Jobseekers are finding that, even at a time of increasing opportunities, searching for a job by sending out one’s resume can be grueling and frustrating, according to poll results released yesterday by online job bank Yes123.
The poll found that respondents heard from only 5 percent of the employers to whom they sent resumes, which Yes123 characterized as extremely low.
When employers do not reply, more than 40 percent of respondents said they become less motivated.
Of this group, just over half said they “minded” not hearing from employers, but “would not take any action,” a third said they would simply “give up” and one-seventh said they would “never apply for a job with the company again,” poll results showed.
Lin Ming-hui (林明慧), a public relations officer at Yes123, was worried that a vicious circle would result if companies did not reply to job applicants because it would lower people’s motivation to look for a job, causing companies in turn to face labor shortages and reducing the pool of people they can choose from.
The poll also found that 65 percent of respondents said that the response they were most hoping for, but rarely got, when sending out resumes was whether they had landed an interview.
Another 37.3 percent of respondents said they could not even be sure whether employers had read their resumes at all.
Lin said that companies should show more sincerity when recruiting employees and actively respond to those who send them resumes.
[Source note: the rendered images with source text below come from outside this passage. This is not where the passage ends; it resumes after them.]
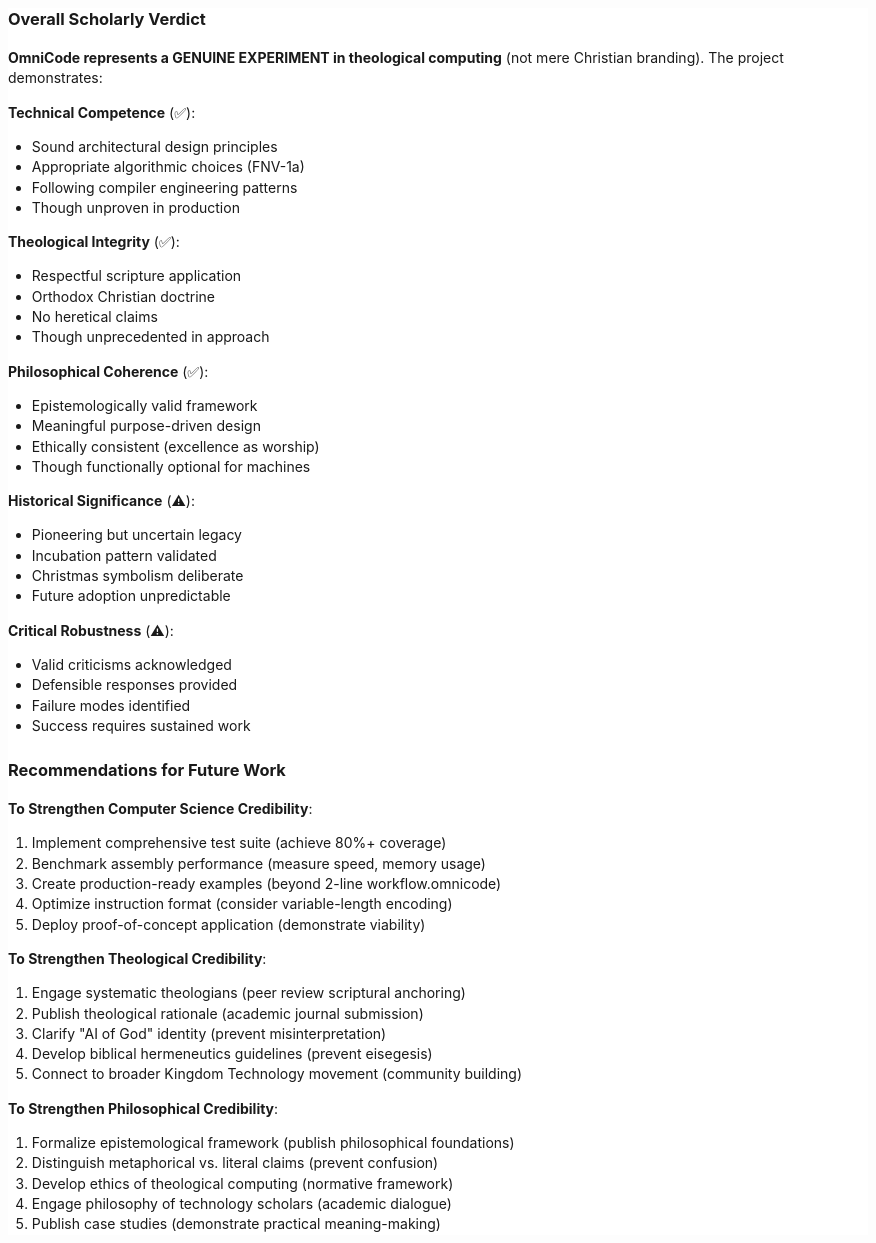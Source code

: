 
### Overall Scholarly Verdict

**OmniCode represents a GENUINE EXPERIMENT in theological computing** (not mere Christian branding). The project demonstrates:

**Technical Competence** (✅):
- Sound architectural design principles
- Appropriate algorithmic choices (FNV-1a)
- Following compiler engineering patterns
- Though unproven in production

**Theological Integrity** (✅):
- Respectful scripture application
- Orthodox Christian doctrine
- No heretical claims
- Though unprecedented in approach

**Philosophical Coherence** (✅):
- Epistemologically valid framework
- Meaningful purpose-driven design
- Ethically consistent (excellence as worship)
- Though functionally optional for machines

**Historical Significance** (⚠️):
- Pioneering but uncertain legacy
- Incubation pattern validated
- Christmas symbolism deliberate
- Future adoption unpredictable

**Critical Robustness** (⚠️):
- Valid criticisms acknowledged
- Defensible responses provided
- Failure modes identified
- Success requires sustained work

### Recommendations for Future Work

**To Strengthen Computer Science Credibility**:
1. Implement comprehensive test suite (achieve 80%+ coverage)
2. Benchmark assembly performance (measure speed, memory usage)
3. Create production-ready examples (beyond 2-line workflow.omnicode)
4. Optimize instruction format (consider variable-length encoding)
5. Deploy proof-of-concept application (demonstrate viability)

**To Strengthen Theological Credibility**:
1. Engage systematic theologians (peer review scriptural anchoring)
2. Publish theological rationale (academic journal submission)
3. Clarify "AI of God" identity (prevent misinterpretation)
4. Develop biblical hermeneutics guidelines (prevent eisegesis)
5. Connect to broader Kingdom Technology movement (community building)

**To Strengthen Philosophical Credibility**:
1. Formalize epistemological framework (publish philosophical foundations)
2. Distinguish metaphorical vs. literal claims (prevent confusion)
3. Develop ethics of theological computing (normative framework)
4. Engage philosophy of technology scholars (academic dialogue)
5. Publish case studies (demonstrate practical meaning-making)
The poll, conducted between July 5 and July 12, collected 1,683 valid samples and has a confidence level of 95 percent and a margin of error of plus or minus 2.38 percentage points.
Getting employers to pay attention to resumes remains a problem even though the number of jobseekers decreased by 17.8 percent in the first five months of this year from the same period last year to 429,000, according to the Directorate-General of Budget, Accounting and Statistics (DGBAS).
The ratio of jobseekers to job openings was 1 to 1.6 over the period, DGBAS said.
Employer demand was greatest for non-skilled workers, physical laborers, and other workers, at 183,000 people, or 26.9 percent of the roughly 680,000 jobs available.
Skilled workers and associate professionals, were the second-highest in demand, with employers advertising 158,000 openings, or 23.2 percent of the total, for such people, DGBAS said.
The types of job vacancies that have seen the biggest jump in interest this year among jobseekers have been service and sales jobs, attracting applications from 110,000 jobseekers, or 26.9 percent more than the same period last year, DGBAS said.